Abstract: This article presents the results of a preliminary analysis that seeks to reflect the epistemology of Bachelard (1996), with the objective of investigating the notion of epistemological obstacle, considering the conceptions of the apprentices on the teaching of sciences, pointing out the obstacles created in the formation of a scientific spirit. It presents explanatory models that are broken, through the problematization of the studied object, pointing out possibilities of approach between scientific themes and non formal spaces. Phenomenological research, with a qualitative approach, is complemented with in situ field observations made during the year 2016 in two schools; one state, located in the north zone and another municipal one, located in the east zone of the city of Manaus – AM. As a strategy for the research, we conducted dialogue classes, textual productions, drawings and visits to the Seringal Vila Paraiso Museum (MSVP) and the Zoo of the Forest Warfare Training Center (CIGS), as part of the activities carried out with the Post- Graduation in Education and Teaching of Sciences in the Amazon, of the State University of Amazonas (UEA).

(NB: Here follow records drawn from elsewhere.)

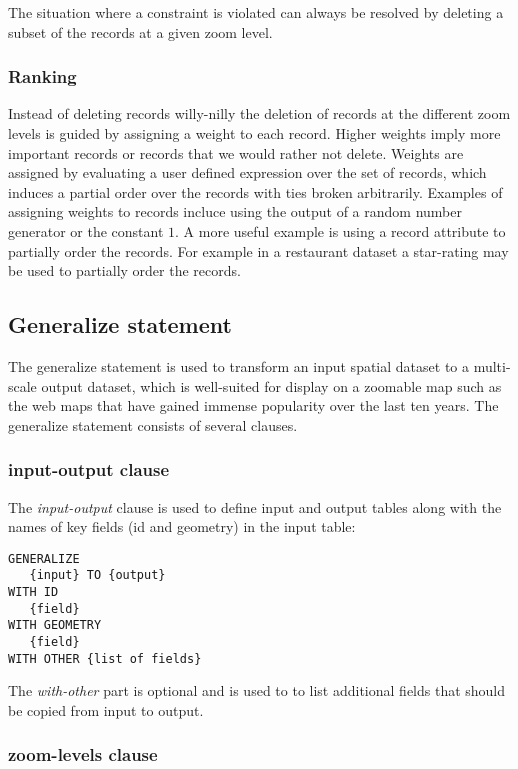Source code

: The situation where a constraint is violated can always be resolved by deleting a subset of the records at a given zoom level.

\subsubsection{Ranking}
Instead of deleting records willy-nilly the deletion of records at the different zoom levels is guided by assigning a weight to each record. Higher weights imply more important records or records that we would rather not delete. Weights are assigned by evaluating a user defined expression over the set of records, which induces a partial order over the records with ties broken arbitrarily. Examples of assigning weights to records incluce using the output of a random number generator or the constant $1$. A more useful example is using a record attribute to partially order the records. For example in a restaurant dataset a star-rating may be used to partially order the records.

\subsection{Generalize statement}
The generalize statement is used to transform an input spatial dataset to a multi-scale output dataset, which is well-suited for display on a zoomable map such as the web maps that have gained immense popularity over the last ten years. The generalize statement consists of several clauses. 

\subsubsection{input-output clause}

The \emph{input-output} clause is used to define input and output tables along with the names of key fields (id and geometry) in the input table:

\begin{lstlisting}
GENERALIZE 
   {input} TO {output}
WITH ID
   {field}
WITH GEOMETRY 
   {field}
WITH OTHER {list of fields}
\end{lstlisting}

The \emph{with-other} part is optional and is used to to list additional fields that should be copied from input to output.

\subsubsection{zoom-levels clause}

The results show that students' initial conceptions about the relation between the history of the advance of science and its technologies, as well as the relation between man, environment and society, are dichotomized and distant from current reality. It is concluded that the visit to non-formal spaces expands the possibilities of overcoming epistemological obstacles, contributing in the process of knowledge construction, connecting science and technology and providing the appropriation of scientific knowledge.

Keywords: Teaching Sciences, Epistemological Obstacles, Conceptions.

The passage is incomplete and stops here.